EXERCISE INPUT:
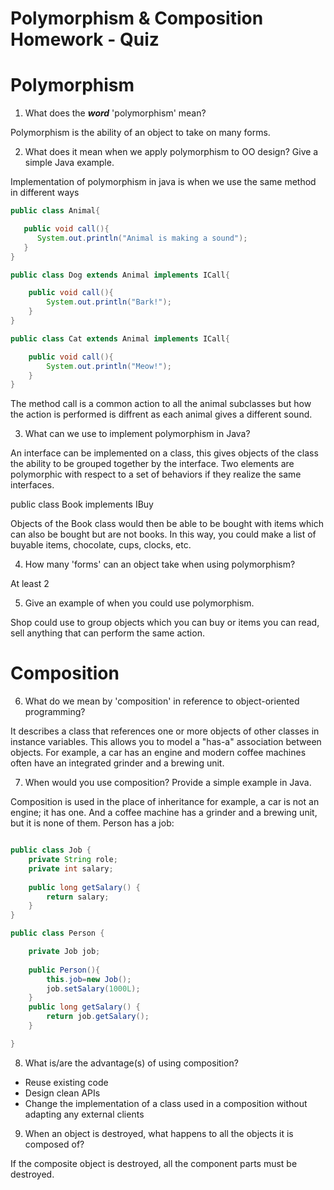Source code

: # Polymorphism & Composition Homework - Quiz

# Polymorphism

1. What does the ___word___ 'polymorphism' mean?

Polymorphism is the ability of an object to take on many forms.

2. What does it mean when we apply polymorphism to OO design? Give a simple Java example.

Implementation of polymorphism in java is when we use the same method in different ways 

```java
public class Animal{

   public void call(){
      System.out.println("Animal is making a sound");   
   }
}

public class Dog extends Animal implements ICall{

    public void call(){
        System.out.println("Bark!");
    }
}

public class Cat extends Animal implements ICall{

    public void call(){
        System.out.println("Meow!");
    }
}
```

The method call is a common action to all the animal subclasses but how the action is performed is diffrent as each animal gives a different sound.

3. What can we use to implement polymorphism in Java?

An interface can be implemented on a class, this gives objects of the class the ability to be grouped together by the interface. Two elements are polymorphic with respect to a set of behaviors if they realize the same interfaces.

public class Book implements IBuy

Objects of the Book class would then be able to be bought with items which can also be bought but are not books. In this way, you could make a list of buyable items, chocolate, cups, clocks, etc.


4. How many 'forms' can an object take when using polymorphism? 

At least 2

5. Give an example of when you could use polymorphism.

Shop could use to group objects which you can buy or items you can read, sell anything that can perform the same action.




# Composition

6. What do we mean by 'composition' in reference to object-oriented programming?

It describes a class that references one or more objects of other classes in instance variables. This allows you to model a "has-a" association between objects. For example, a car has an engine and modern coffee machines often have an integrated grinder and a brewing unit.

7. When would you use composition? Provide a simple example in Java.

Composition is used in the place of inheritance for example, a car is not an engine; it has one. And a coffee machine has a grinder and a brewing unit, but it is none of them.
Person has a job:

```java

public class Job {
    private String role;
    private int salary;
    
    public long getSalary() {
        return salary;
    } 
}

public class Person {

    private Job job;
   
    public Person(){
        this.job=new Job();
        job.setSalary(1000L);
    }
    public long getSalary() {
        return job.getSalary();
    }

}

```

8. What is/are the advantage(s) of using composition?

* Reuse existing code
* Design clean APIs
* Change the implementation of a class used in a composition without adapting any external clients

9. When an object is destroyed, what happens to all the objects it is composed of?

If the composite object is destroyed, all the component parts must be destroyed.
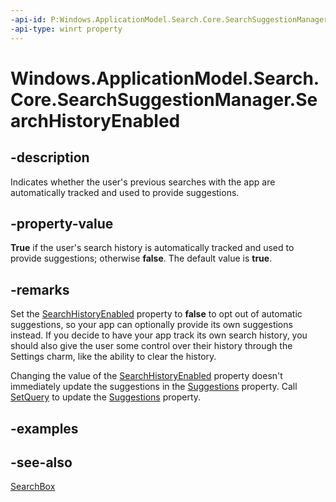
 ```yaml
---
-api-id: P:Windows.ApplicationModel.Search.Core.SearchSuggestionManager.SearchHistoryEnabled
-api-type: winrt property
---
```


<!-- Property syntax
public bool SearchHistoryEnabled { get;  set; }
-->

# Windows.ApplicationModel.Search.Core.SearchSuggestionManager.SearchHistoryEnabled

## -description
Indicates whether the user's previous searches with the app are automatically tracked and used to provide suggestions.

## -property-value
**True** if the user's search history is automatically tracked and used to provide suggestions; otherwise **false**. The default value is **true**.

## -remarks
Set the [SearchHistoryEnabled](searchsuggestionmanager_searchhistoryenabled.md) property to **false** to opt out of automatic suggestions, so your app can optionally provide its own suggestions instead. If you decide to have your app track its own search history, you should also give the user some control over their history through the Settings charm, like the ability to clear the history.

Changing the value of the [SearchHistoryEnabled](searchsuggestionmanager_searchhistoryenabled.md) property doesn't immediately update the suggestions in the [Suggestions](searchsuggestionmanager_suggestions.md) property. Call [SetQuery](searchsuggestionmanager_setquery.md) to update the [Suggestions](searchsuggestionmanager_suggestions.md) property.



## -examples

## -see-also
[SearchBox](../windows.ui.xaml.controls/searchbox.md)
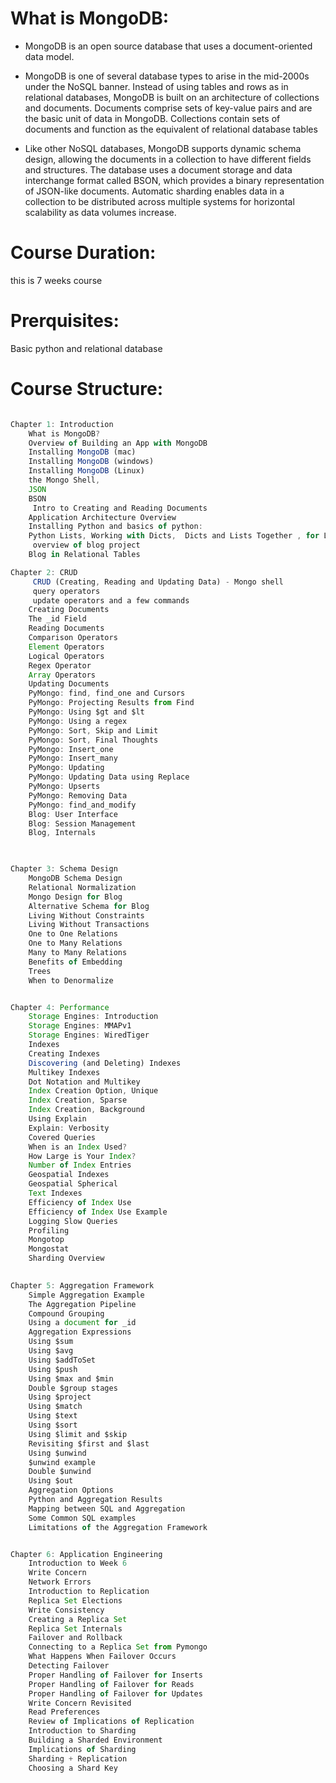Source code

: # What is MongoDB:
* MongoDB is an open source database that uses a document-oriented data model.

* MongoDB is one of several database types to arise in the mid-2000s under the NoSQL banner. Instead of using tables and rows as in relational databases, MongoDB is built on an architecture of collections and documents. Documents comprise sets of key-value pairs and are the basic unit of data in MongoDB. Collections contain sets of documents and function as the equivalent of relational database tables

* Like other NoSQL databases, MongoDB supports dynamic schema design, allowing the documents in a collection to have different fields and structures. The database uses a document storage and data interchange format called BSON, which provides a binary representation of JSON-like documents. Automatic sharding enables data in a collection to be distributed across multiple systems for horizontal scalability as data volumes increase.

# Course Duration:
 this is 7 weeks course
 
# Prerquisites:
  Basic python and relational database

# Course Structure:
```javascript

Chapter 1: Introduction
    What is MongoDB?
    Overview of Building an App with MongoDB
    Installing MongoDB (mac)
    Installing MongoDB (windows)
    Installing MongoDB (Linux)     
    the Mongo Shell, 
    JSON 
    BSON
     Intro to Creating and Reading Documents
    Application Architecture Overview
    Installing Python and basics of python:    
    Python Lists, Working with Dicts,  Dicts and Lists Together , for Loops with Lists,  for Loops with Dicts , while Loops, Function Calls, Exception Handling
     overview of blog project
    Blog in Relational Tables    

Chapter 2: CRUD
     CRUD (Creating, Reading and Updating Data) - Mongo shell
     query operators
     update operators and a few commands
    Creating Documents
    The _id Field
    Reading Documents
    Comparison Operators
    Element Operators
    Logical Operators
    Regex Operator
    Array Operators
    Updating Documents
    PyMongo: find, find_one and Cursors    
    PyMongo: Projecting Results from Find
    PyMongo: Using $gt and $lt
    PyMongo: Using a regex
    PyMongo: Sort, Skip and Limit
    PyMongo: Sort, Final Thoughts
    PyMongo: Insert_one
    PyMongo: Insert_many
    PyMongo: Updating
    PyMongo: Updating Data using Replace
    PyMongo: Upserts
    PyMongo: Removing Data
    PyMongo: find_and_modify
    Blog: User Interface
    Blog: Session Management
    Blog, Internals
    


Chapter 3: Schema Design    
    MongoDB Schema Design
    Relational Normalization
    Mongo Design for Blog
    Alternative Schema for Blog
    Living Without Constraints
    Living Without Transactions
    One to One Relations
    One to Many Relations
    Many to Many Relations
    Benefits of Embedding
    Trees
    When to Denormalize    


Chapter 4: Performance
    Storage Engines: Introduction
    Storage Engines: MMAPv1
    Storage Engines: WiredTiger
    Indexes
    Creating Indexes
    Discovering (and Deleting) Indexes
    Multikey Indexes
    Dot Notation and Multikey
    Index Creation Option, Unique
    Index Creation, Sparse
    Index Creation, Background
    Using Explain
    Explain: Verbosity
    Covered Queries
    When is an Index Used?
    How Large is Your Index?
    Number of Index Entries
    Geospatial Indexes
    Geospatial Spherical
    Text Indexes
    Efficiency of Index Use
    Efficiency of Index Use Example
    Logging Slow Queries
    Profiling
    Mongotop
    Mongostat
    Sharding Overview
    

Chapter 5: Aggregation Framework
    Simple Aggregation Example
    The Aggregation Pipeline    
    Compound Grouping
    Using a document for _id
    Aggregation Expressions
    Using $sum
    Using $avg
    Using $addToSet
    Using $push
    Using $max and $min
    Double $group stages
    Using $project
    Using $match
    Using $text
    Using $sort
    Using $limit and $skip
    Revisiting $first and $last
    Using $unwind
    $unwind example
    Double $unwind
    Using $out
    Aggregation Options
    Python and Aggregation Results
    Mapping between SQL and Aggregation
    Some Common SQL examples
    Limitations of the Aggregation Framework    


Chapter 6: Application Engineering
    Introduction to Week 6
    Write Concern
    Network Errors
    Introduction to Replication
    Replica Set Elections
    Write Consistency
    Creating a Replica Set
    Replica Set Internals
    Failover and Rollback
    Connecting to a Replica Set from Pymongo
    What Happens When Failover Occurs
    Detecting Failover
    Proper Handling of Failover for Inserts
    Proper Handling of Failover for Reads
    Proper Handling of Failover for Updates
    Write Concern Revisited
    Read Preferences
    Review of Implications of Replication
    Introduction to Sharding
    Building a Sharded Environment
    Implications of Sharding
    Sharding + Replication
    Choosing a Shard Key

```
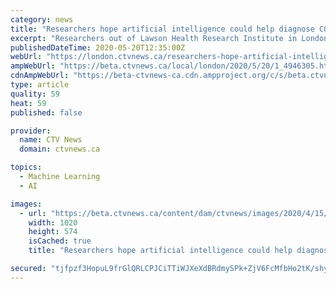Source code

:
 ```yaml
---
category: news
title: "Researchers hope artificial intelligence could help diagnose COVID-19"
excerpt: "Researchers out of Lawson Health Research Institute in London, Ont. are investigating whether artificial intelligence could be used to help diagnose COVID-19."
publishedDateTime: 2020-05-20T12:35:00Z
webUrl: "https://london.ctvnews.ca/researchers-hope-artificial-intelligence-could-help-diagnose-covid-19-1.4946305"
ampWebUrl: "https://beta.ctvnews.ca/local/london/2020/5/20/1_4946305.html"
cdnAmpWebUrl: "https://beta-ctvnews-ca.cdn.ampproject.org/c/s/beta.ctvnews.ca/local/london/2020/5/20/1_4946305.html"
type: article
quality: 59
heat: 59
published: false

provider:
  name: CTV News
  domain: ctvnews.ca

topics:
  - Machine Learning
  - AI

images:
  - url: "https://beta.ctvnews.ca/content/dam/ctvnews/images/2020/4/15/1_4898375.jpg?cache_timestamp=1587008145335"
    width: 1020
    height: 574
    isCached: true
    title: "Researchers hope artificial intelligence could help diagnose COVID-19"

secured: "tjfpzf3HopuL9frGlQRLCPJCiTTiWJXeXdBRdmySPk+ZjV6FcMfbHo2tK/shyXx4t4lSMYB8YpYoHh0tVz1pjEc3cYldAFrUfW4JeUdSSmD9i2BTWWtgVqHWGQRaPYA00e9LUSwhD5OHZ9oUunYSCGn+g03YVx6ZcKF2KPS8aMUT94rB6hf0cyhf9ehd26MCwBFaHGQZZQUiRISWhz6wszakgAE0yamcWx2FuFpFQU+4QOMjPt0CuWwn4YRkzvSy2kF0lrDPZUJNW9H+R/X1IbmdpszMLOgKoNXEBkv+CBX5ADll0KG8jWsDIE2quybf;gGOqebkMslTgpwv/2twiVw=="
---
```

REQUIRED WORK: Above are several records. Count the lines among them that contain "gives" and give only the total.

SOLUTION TO THE EXERCISE: 2